Your assignment:
Write out the following listing's lines from the one with "11.Ғалы Ә.Ғ., Бажаева" to the one with "12.Мусина Г.С. Цифровизация", exactly, with both included and no others.

Provided information Start Marker

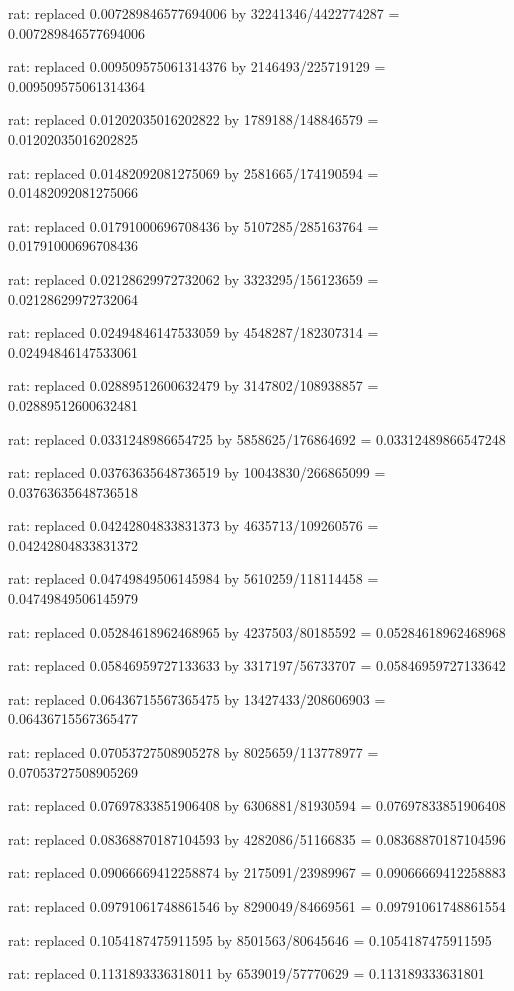 \documentclass[a4paper,10pt]{article}
\begin{document}
\begin{eulernotebook}
\begin{eulercomment}
\begin{eulercomment}
\begin{eulercomment}
\begin{eulercomment}
\begin{eulercomment}
\begin{eulercomment}
\begin{eulercomment}
\begin{eulercomment}
\begin{eulercomment}
\begin{eulercomment}
\begin{eulercomment}
\begin{eulercomment}
\begin{eulercomment}
\begin{eulercomment}
\begin{eulercomment}
\begin{eulercomment}
\begin{euleroutput}
  rat: replaced 0.007289846577694006 by 32241346/4422774287 = 0.007289846577694006
  
  rat: replaced 0.009509575061314376 by 2146493/225719129 = 0.009509575061314364
  
  rat: replaced 0.01202035016202822 by 1789188/148846579 = 0.01202035016202825
  
  rat: replaced 0.01482092081275069 by 2581665/174190594 = 0.01482092081275066
  
  rat: replaced 0.01791000696708436 by 5107285/285163764 = 0.01791000696708436
  
  rat: replaced 0.02128629972732062 by 3323295/156123659 = 0.02128629972732064
  
  rat: replaced 0.02494846147533059 by 4548287/182307314 = 0.02494846147533061
  
  rat: replaced 0.02889512600632479 by 3147802/108938857 = 0.02889512600632481
  
  rat: replaced 0.0331248986654725 by 5858625/176864692 = 0.03312489866547248
  
  rat: replaced 0.03763635648736519 by 10043830/266865099 = 0.03763635648736518
  
  rat: replaced 0.04242804833831373 by 4635713/109260576 = 0.04242804833831372
  
  rat: replaced 0.04749849506145984 by 5610259/118114458 = 0.04749849506145979
  
  rat: replaced 0.05284618962468965 by 4237503/80185592 = 0.05284618962468968
  
  rat: replaced 0.05846959727133633 by 3317197/56733707 = 0.05846959727133642
  
  rat: replaced 0.06436715567365475 by 13427433/208606903 = 0.06436715567365477
  
  rat: replaced 0.07053727508905278 by 8025659/113778977 = 0.07053727508905269
  
  rat: replaced 0.07697833851906408 by 6306881/81930594 = 0.07697833851906408
  
  rat: replaced 0.08368870187104593 by 4282086/51166835 = 0.08368870187104596
  
  rat: replaced 0.09066669412258874 by 2175091/23989967 = 0.09066669412258883
  
  rat: replaced 0.09791061748861546 by 8290049/84669561 = 0.09791061748861554
  
  rat: replaced 0.1054187475911595 by 8501563/80645646 = 0.1054187475911595
  
  rat: replaced 0.1131893336318011 by 6539019/57770629 = 0.113189333631801
  

\end{euleroutput}
\end{eulercomment}
\end{eulercomment}
\end{eulercomment}
\end{eulercomment}
\end{eulercomment}
\end{eulercomment}
\end{eulercomment}
\end{eulercomment}
\end{eulercomment}
\end{eulercomment}
\end{eulercomment}
\end{eulercomment}
\end{eulercomment}
\end{eulercomment}
\end{eulercomment}
\end{eulercomment}
\end{eulernotebook}
\end{document}
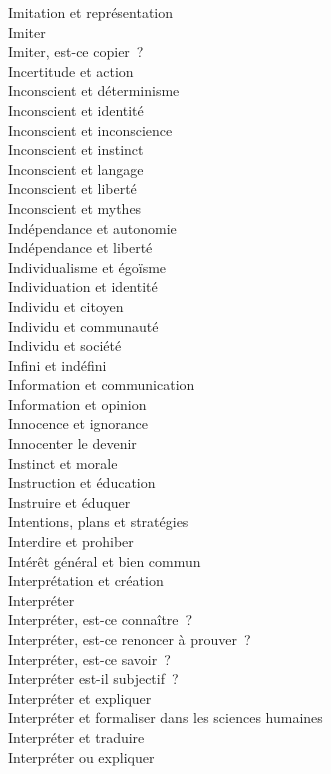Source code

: \documentclass[a4paper,12pt]{article}
\begin{document}
Imitation et représentation \\
Imiter \\
Imiter, est-ce copier ? \\
Incertitude et action \\
Inconscient et déterminisme \\
Inconscient et identité \\
Inconscient et inconscience \\
Inconscient et instinct \\
Inconscient et langage \\
Inconscient et liberté \\
Inconscient et mythes \\
Indépendance et autonomie \\
Indépendance et liberté \\
Individualisme et égoïsme \\
Individuation et identité \\
Individu et citoyen \\
Individu et communauté \\
Individu et société \\
Infini et indéfini \\
Information et communication \\
Information et opinion \\
Innocence et ignorance \\
Innocenter le devenir \\
Instinct et morale \\
Instruction et éducation \\
Instruire et éduquer \\
Intentions, plans et stratégies \\
Interdire et prohiber \\
Intérêt général et bien commun \\
Interprétation et création \\
Interpréter \\
Interpréter, est-ce connaître ? \\
Interpréter, est-ce renoncer à prouver ? \\
Interpréter, est-ce savoir ? \\
Interpréter est-il subjectif ? \\
Interpréter et expliquer \\
Interpréter et formaliser dans les sciences humaines \\
Interpréter et traduire \\
Interpréter ou expliquer \\
\end{document}
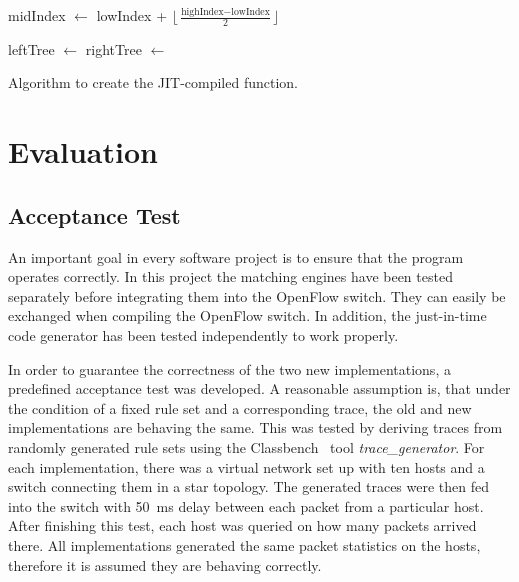 \documentclass[conference]{IEEEtran}
\begin{document}
\begin{algorithm}
\begin{algorithmic}[1]
    \State midIndex $\gets$ lowIndex + $\lfloor\frac{\textrm{highIndex} - \textrm{lowIndex}}{2}\rfloor$
    
        \State {}
        \State {}
        \State {}
        \State {} 
        \State {}
    \EndIf
    
    \State leftTree $\gets$ 
    \State rightTree $\gets$ 
    
    \State {}
    \State {}
    \State {}
    \State {}
    \State {}
    \State {}
    \State {}
    \State {}
\EndFunction
\end{algorithmic}
\caption{Algorithm to create the JIT-compiled function.}
\label{alg:jit}
\end{algorithm}
\vspace{-0.5cm}
\section{Evaluation}
\subsection{Acceptance Test}
An important goal in every software project is to ensure that the program operates correctly.
In this project the matching engines have been tested separately before integrating them into the OpenFlow switch.
They can easily be exchanged when compiling the OpenFlow switch.
In addition, the just-in-time code generator has been tested independently to work properly.

In order to guarantee the correctness of the two new implementations, a predefined acceptance test was developed.
A reasonable assumption is, that under the condition of a fixed rule set and 
a corresponding trace, the old and new implementations are behaving the same.
This was tested by deriving traces from randomly generated rule sets using 
the Classbench~\cite{classbench_website} tool \textit{trace\_generator}.
For each implementation, there was a virtual network set up with ten hosts and a switch connecting them in a star topology.
The generated traces were then fed into the switch with 50\ ms delay between each packet from a particular host.
After finishing this test, each host was queried on how many packets arrived there.
All implementations generated the same packet statistics on the hosts, therefore it is assumed they are behaving correctly.
\end{document}
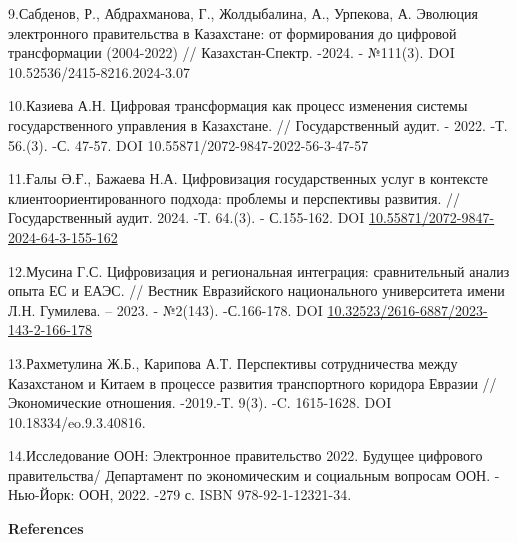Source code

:\begin{references}
9.Сабденов, Р., Абдрахманова, Г., Жолдыбалина, А., Урпекова, А. Эволюция
электронного правительства в Казахстане: от формирования до цифровой
трансформации (2004-2022) // Казахстан-Спектр. -2024. - №111(3). DOI
10.52536/2415-8216.2024-3.07

10.Казиева А.Н. Цифровая трансформация как процесс изменения системы
государственного управления в Казахстане. // Государственный аудит. -
2022. -Т. 56.(3). -С. 47-57. DOI 10.55871/2072-9847-2022-56-3-47-57

11.Ғалы Ә.Ғ., Бажаева Н.А. Цифровизация государственных услуг в
контексте клиентоориентированного подхода: проблемы и перспективы
развития. // Государственный аудит. 2024. -Т. 64.(3). - С.155-162. DOI
\href{https://doi.org/10.55871/2072-9847-2024-64-3-155-162}{10.55871/2072-9847-2024-64-3-155-162}

12.Мусина Г.С. Цифровизация и региональная интеграция: сравнительный
анализ опыта ЕС и ЕАЭС. // Вестник Евразийского национального
университета имени Л.Н. Гумилева. -- 2023. - №2(143). -С.166-178. DOI
\href{https://doi.org/10.32523/2616-6887/2023-143-2-166-178}{10.32523/2616-6887/2023-143-2-166-178}

13.Рахметулина Ж.Б., Карипова А.Т. Перспективы сотрудничества между
Казахстаном и Китаем в процессе развития транспортного коридора Евразии
// Экономические отношения. -2019.-Т. 9(3). -C. 1615-1628. DOI
10.18334/eo.9.3.40816.

14.Исследование ООН: Электронное правительство 2022. Будущее цифрового
правительства/ Департамент по экономическим и социальным вопросам ООН. -
Нью-Йорк: ООН, 2022. -279 с. ISBN 978-92-1-12321-34.
\end{references}

\begin{center}
{\bfseries References}
\end{center}

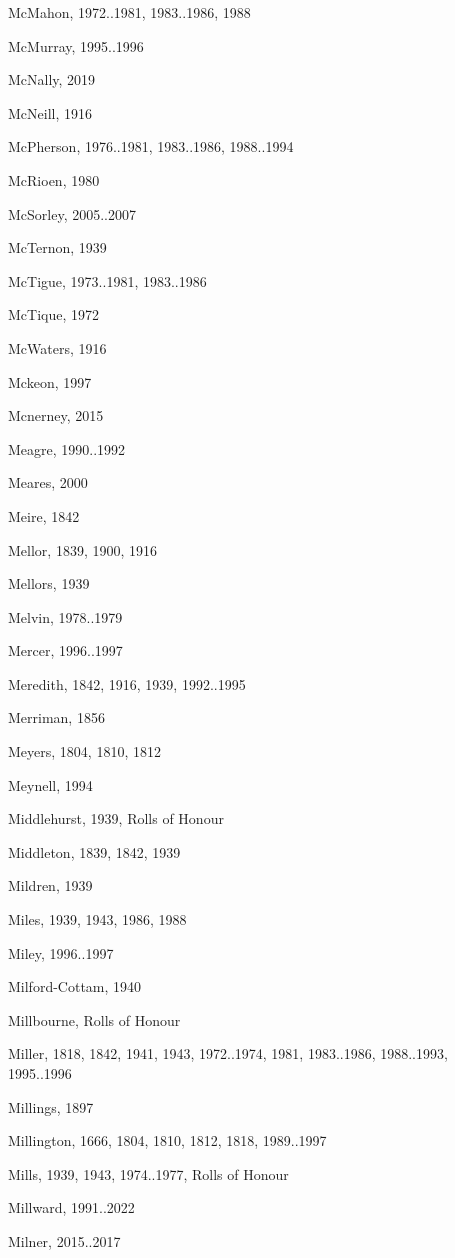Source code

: {\begin{theindex}
\item McMahon, 1972..1981, 1983..1986, 1988
\item McMurray, 1995..1996
\item McNally, 2019
\item McNeill, 1916
\item McPherson, 1976..1981, 1983..1986, 1988..1994
\item McRioen, 1980
\item McSorley, 2005..2007
\item McTernon, 1939
\item McTigue, 1973..1981, 1983..1986
\item McTique, 1972
\item McWaters, 1916
\item Mckeon, 1997
\item Mcnerney, 2015
\item Meagre, 1990..1992
\item Meares, 2000
\item Meire, 1842
\item Mellor, 1839, 1900, 1916
\item Mellors, 1939
\item Melvin, 1978..1979
\item Mercer, 1996..1997
\item Meredith, 1842, 1916, 1939, 1992..1995
\item Merriman, 1856
\item Meyers, 1804, 1810, 1812
\item Meynell, 1994
\item Middlehurst, 1939, Rolls of Honour
\item Middleton, 1839, 1842, 1939
\item Mildren, 1939
\item Miles, 1939, 1943, 1986, 1988
\item Miley, 1996..1997
\item Milford-Cottam, 1940
\item Millbourne, Rolls of Honour
\item Miller, 1818, 1842, 1941, 1943, 1972..1974, 1981, 1983..1986, 1988..1993, 1995..1996
\item Millings, 1897
\item Millington, 1666, 1804, 1810, 1812, 1818, 1989..1997
\item Mills, 1939, 1943, 1974..1977, Rolls of Honour
\item Millward, 1991..2022
\item Milner, 2015..2017

\end{theindex}}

Provided information End Marker

Finished task:
11.Ғалы Ә.Ғ., Бажаева Н.А. Цифровизация государственных услуг в
контексте клиентоориентированного подхода: проблемы и перспективы
развития. // Государственный аудит. 2024. -Т. 64.(3). - С.155-162. DOI
\href{https://doi.org/10.55871/2072-9847-2024-64-3-155-162}{10.55871/2072-9847-2024-64-3-155-162}

12.Мусина Г.С. Цифровизация и региональная интеграция: сравнительный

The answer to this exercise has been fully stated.